Editor-in-chief of Caribbean publication ARC Magazine, writer and visual artist Holly Bynoe visited São Paulo in occasion of the 18th Contemporary Art Festival Sesc_Videobrasil. Her experiences in the city are reported in this article, which includes her considerations on the local contemporary art scene, as well as the relations between São Paulo and other representative cities around the world.

Read below an excerpt of the article, available in full on ARC Magazines website.

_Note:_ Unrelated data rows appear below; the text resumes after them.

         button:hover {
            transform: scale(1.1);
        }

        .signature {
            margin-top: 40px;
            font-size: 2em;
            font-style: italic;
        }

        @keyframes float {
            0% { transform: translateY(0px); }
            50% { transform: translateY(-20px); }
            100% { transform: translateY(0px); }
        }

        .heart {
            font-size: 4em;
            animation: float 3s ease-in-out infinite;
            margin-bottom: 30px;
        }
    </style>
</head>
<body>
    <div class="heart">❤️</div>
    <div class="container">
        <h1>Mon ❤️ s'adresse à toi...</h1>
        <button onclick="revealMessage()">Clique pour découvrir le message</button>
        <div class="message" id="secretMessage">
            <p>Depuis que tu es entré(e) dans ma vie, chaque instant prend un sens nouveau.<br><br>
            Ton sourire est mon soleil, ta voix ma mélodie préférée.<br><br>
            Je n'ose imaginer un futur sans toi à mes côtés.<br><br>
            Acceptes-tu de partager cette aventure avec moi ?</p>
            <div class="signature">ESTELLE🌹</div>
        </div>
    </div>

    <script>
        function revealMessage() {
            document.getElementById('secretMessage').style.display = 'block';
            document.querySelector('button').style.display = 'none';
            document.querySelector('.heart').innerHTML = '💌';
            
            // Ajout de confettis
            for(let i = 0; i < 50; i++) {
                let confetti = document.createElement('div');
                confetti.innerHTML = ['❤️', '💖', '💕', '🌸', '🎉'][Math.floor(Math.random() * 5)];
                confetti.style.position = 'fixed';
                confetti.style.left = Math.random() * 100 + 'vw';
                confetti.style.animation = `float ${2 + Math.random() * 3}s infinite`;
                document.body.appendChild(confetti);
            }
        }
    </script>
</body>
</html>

“(…) landing at Guarulhos International Airport could cause panic and ensue existential crises in the heart of any small island folk. Why was the futuristic graveyard of skyscrapers making my chest collapse/flutter? Was it that Gilliam’s ‘Sam Lowry’s Icarus’ somehow battered on my brain and I couldn’t help but descend into a surreal apocalyptic dreamscape? My love for cinema has capitalized on overtaking my brain when something powerful is being felt.  Or was it the fact that it immediately reduced my concept of first world centers like New York, Toronto and London to tiny blotches? Immediately I had to renegotiate my thoughts on utopic/dystopic futures as the massive expanse of the city rose under me, around me and then parallel to me before its verticalness dropped away.

Almost immediately a couple of things came to my mind.

Firstly, why do Caribbean people mostly travel to the North? It seemed that within seconds it was also recognizable as a metropolitan space, one which shares so much in common with the islands of the Caribbean – from its history of slavery and the resemblances within the context of indigeneity, agriculture, colonialism and religious practices – core values and realizations that are often amiss in America and Europe. There was also the matter of influence, and how our cultural uniqueness has been coopted by the United States and to a lesser extent Europe – another reason to consider other sites as equally important, and as having the potential to expose hidden dialogues.”